--- START ---
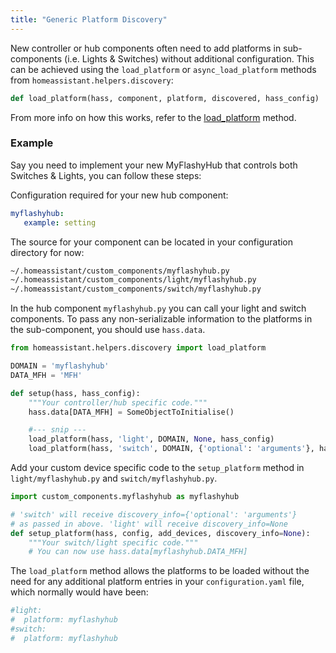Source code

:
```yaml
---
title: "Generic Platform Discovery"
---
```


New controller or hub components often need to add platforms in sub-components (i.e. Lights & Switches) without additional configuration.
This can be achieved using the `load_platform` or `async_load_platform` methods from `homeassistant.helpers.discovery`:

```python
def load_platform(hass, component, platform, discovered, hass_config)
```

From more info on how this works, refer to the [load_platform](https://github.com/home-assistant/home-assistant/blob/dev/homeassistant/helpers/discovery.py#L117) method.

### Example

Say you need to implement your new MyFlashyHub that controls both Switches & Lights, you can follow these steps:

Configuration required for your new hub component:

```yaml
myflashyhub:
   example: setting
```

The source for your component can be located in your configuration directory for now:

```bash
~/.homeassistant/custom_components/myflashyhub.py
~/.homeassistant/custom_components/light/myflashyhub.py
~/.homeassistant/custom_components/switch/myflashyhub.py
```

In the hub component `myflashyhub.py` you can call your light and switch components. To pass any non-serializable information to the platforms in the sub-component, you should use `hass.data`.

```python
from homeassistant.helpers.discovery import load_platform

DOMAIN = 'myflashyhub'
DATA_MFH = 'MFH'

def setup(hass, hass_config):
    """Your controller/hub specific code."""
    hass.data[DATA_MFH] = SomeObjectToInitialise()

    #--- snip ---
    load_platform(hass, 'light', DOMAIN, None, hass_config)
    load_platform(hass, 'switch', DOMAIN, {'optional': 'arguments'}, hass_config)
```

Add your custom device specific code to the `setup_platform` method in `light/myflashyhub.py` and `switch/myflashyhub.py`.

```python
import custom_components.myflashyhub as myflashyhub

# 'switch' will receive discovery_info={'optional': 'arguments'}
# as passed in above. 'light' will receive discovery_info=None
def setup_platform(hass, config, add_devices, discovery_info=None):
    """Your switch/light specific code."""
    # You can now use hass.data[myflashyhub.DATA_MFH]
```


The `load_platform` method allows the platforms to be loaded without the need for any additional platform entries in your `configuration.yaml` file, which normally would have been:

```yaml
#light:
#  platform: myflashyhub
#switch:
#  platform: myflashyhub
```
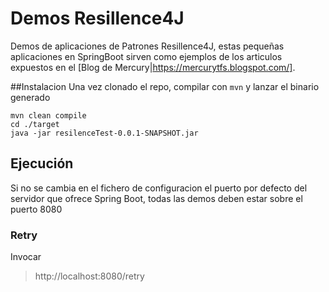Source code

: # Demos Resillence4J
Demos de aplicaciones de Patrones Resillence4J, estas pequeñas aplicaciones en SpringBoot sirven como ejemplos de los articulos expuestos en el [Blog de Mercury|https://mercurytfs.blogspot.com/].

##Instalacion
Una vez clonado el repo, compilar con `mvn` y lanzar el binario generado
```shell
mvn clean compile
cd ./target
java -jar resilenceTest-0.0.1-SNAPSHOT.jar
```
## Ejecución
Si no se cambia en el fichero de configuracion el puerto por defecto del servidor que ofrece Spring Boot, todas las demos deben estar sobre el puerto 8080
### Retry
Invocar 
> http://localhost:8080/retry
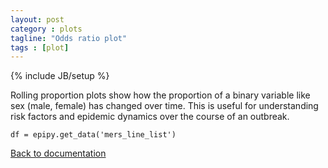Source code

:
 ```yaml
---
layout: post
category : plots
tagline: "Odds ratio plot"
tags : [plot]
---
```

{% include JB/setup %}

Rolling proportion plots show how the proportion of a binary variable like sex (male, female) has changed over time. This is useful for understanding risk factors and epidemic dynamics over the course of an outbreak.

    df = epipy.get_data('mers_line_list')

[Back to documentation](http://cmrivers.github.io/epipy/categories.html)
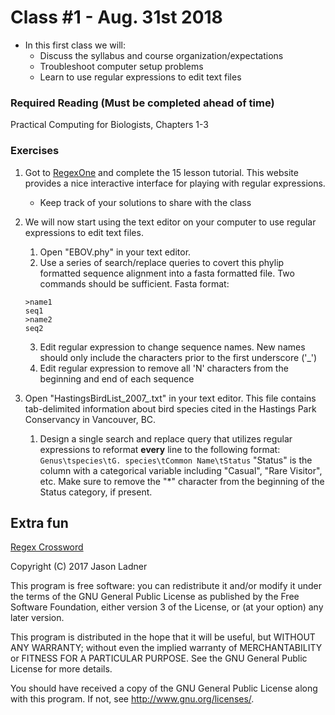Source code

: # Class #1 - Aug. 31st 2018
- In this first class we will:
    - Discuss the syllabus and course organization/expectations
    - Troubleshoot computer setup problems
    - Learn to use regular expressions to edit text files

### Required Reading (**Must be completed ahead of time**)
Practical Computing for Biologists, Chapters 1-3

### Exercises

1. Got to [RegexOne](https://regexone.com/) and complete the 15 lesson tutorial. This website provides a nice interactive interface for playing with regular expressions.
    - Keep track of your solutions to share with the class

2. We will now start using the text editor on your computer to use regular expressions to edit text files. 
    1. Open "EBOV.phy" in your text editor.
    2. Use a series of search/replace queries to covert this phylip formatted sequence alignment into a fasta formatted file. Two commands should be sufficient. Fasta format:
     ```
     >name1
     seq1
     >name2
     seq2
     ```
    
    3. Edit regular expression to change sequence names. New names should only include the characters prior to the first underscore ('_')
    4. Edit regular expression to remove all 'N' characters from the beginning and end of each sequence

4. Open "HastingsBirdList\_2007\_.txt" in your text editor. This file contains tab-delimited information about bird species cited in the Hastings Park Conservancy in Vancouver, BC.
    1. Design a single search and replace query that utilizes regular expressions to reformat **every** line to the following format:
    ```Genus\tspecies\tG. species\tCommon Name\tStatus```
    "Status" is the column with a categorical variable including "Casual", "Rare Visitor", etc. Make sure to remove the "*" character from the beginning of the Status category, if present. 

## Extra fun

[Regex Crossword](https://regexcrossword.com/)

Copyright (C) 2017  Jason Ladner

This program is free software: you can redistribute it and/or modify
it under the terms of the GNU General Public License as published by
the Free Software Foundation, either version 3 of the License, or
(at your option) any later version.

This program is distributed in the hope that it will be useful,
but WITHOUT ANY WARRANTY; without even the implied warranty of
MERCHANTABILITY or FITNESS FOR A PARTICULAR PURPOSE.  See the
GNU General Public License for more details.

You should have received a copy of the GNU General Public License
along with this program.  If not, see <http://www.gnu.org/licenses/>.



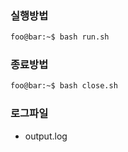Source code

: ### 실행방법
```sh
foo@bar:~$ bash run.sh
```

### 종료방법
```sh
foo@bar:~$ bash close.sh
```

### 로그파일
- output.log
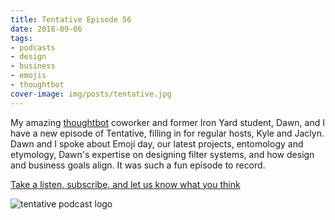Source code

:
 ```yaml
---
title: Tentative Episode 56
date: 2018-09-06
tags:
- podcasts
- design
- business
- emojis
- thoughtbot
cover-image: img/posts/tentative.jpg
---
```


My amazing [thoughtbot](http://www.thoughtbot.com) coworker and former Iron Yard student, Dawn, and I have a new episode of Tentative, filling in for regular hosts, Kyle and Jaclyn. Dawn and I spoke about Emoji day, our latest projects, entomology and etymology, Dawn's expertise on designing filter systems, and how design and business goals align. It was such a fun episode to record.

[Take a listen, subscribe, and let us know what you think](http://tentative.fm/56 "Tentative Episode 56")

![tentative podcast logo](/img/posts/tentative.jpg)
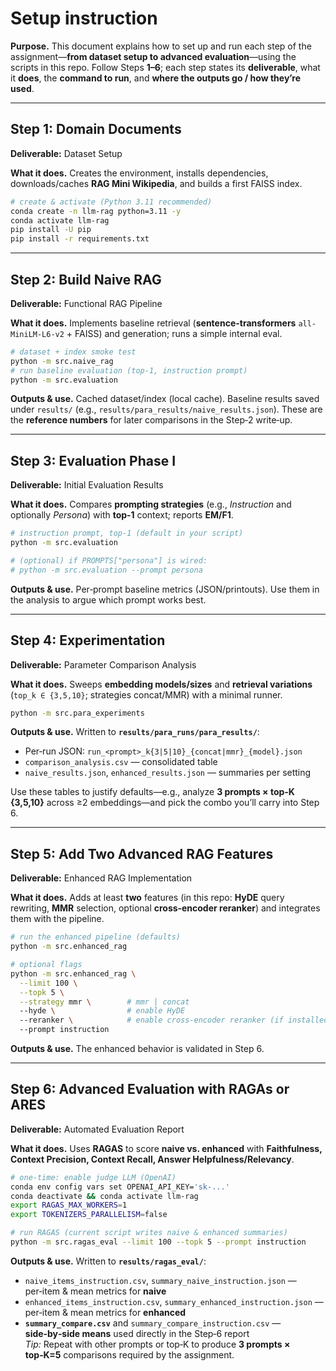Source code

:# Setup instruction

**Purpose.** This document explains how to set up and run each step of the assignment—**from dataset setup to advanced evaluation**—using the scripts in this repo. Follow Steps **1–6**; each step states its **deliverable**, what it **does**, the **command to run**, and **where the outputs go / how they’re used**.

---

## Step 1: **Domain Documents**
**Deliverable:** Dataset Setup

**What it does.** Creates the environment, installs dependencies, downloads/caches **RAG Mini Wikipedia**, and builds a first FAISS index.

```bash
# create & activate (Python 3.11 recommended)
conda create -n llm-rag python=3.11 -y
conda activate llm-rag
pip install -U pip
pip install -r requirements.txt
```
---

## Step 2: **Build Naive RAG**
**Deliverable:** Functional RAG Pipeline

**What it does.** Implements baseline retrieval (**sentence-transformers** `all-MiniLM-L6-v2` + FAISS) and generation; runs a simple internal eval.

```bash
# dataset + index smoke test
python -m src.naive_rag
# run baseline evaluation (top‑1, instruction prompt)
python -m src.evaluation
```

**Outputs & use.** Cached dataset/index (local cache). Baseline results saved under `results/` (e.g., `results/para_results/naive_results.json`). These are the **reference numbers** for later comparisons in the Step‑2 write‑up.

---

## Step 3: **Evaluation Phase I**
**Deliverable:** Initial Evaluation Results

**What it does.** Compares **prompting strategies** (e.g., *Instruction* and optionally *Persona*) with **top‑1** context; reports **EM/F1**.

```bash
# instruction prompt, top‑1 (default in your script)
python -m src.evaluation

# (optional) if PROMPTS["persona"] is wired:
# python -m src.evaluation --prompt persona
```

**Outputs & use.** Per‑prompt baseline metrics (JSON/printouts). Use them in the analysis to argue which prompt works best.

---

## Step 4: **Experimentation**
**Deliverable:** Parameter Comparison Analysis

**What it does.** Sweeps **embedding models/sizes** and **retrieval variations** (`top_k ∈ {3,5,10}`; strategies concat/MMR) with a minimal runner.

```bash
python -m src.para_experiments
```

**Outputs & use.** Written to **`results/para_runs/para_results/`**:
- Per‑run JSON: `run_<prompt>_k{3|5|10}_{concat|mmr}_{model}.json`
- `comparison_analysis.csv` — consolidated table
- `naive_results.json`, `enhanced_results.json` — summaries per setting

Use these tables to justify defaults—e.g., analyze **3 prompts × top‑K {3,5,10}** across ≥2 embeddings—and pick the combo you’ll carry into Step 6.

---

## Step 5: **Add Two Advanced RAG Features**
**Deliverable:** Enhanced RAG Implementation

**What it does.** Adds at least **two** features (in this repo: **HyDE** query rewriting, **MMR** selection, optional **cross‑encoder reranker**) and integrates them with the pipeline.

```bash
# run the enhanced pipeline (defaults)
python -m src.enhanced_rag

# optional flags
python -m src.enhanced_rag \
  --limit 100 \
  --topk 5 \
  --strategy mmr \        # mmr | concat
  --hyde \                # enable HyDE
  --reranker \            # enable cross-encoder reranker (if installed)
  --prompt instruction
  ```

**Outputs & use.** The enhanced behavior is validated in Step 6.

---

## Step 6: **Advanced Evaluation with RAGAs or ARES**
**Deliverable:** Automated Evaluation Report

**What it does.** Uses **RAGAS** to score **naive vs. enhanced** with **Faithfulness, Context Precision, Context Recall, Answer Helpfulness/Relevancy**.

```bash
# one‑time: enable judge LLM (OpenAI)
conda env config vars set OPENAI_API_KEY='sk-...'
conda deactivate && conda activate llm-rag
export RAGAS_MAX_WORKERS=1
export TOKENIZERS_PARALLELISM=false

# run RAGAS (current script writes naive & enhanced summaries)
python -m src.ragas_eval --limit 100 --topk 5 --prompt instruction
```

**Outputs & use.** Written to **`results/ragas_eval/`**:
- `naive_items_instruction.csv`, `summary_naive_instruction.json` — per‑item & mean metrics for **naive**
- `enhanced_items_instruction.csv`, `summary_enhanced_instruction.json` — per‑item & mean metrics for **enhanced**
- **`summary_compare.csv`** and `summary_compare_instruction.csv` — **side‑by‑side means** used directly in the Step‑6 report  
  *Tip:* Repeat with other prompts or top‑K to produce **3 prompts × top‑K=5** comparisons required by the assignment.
--- END ---
◆ **EXERCISE PROMPT**
Among the entries above, locate the lines containing "- Discuss the" and "1. Got to [RegexOne](https://regexone.com/)", and transcribe exactly those two lines and all lines between.

◆ **RESPONSE AREA**
    - Discuss the syllabus and course organization/expectations
    - Troubleshoot computer setup problems
    - Learn to use regular expressions to edit text files

### Required Reading (**Must be completed ahead of time**)
Practical Computing for Biologists, Chapters 1-3

### Exercises

1. Got to [RegexOne](https://regexone.com/) and complete the 15 lesson tutorial. This website provides a nice interactive interface for playing with regular expressions.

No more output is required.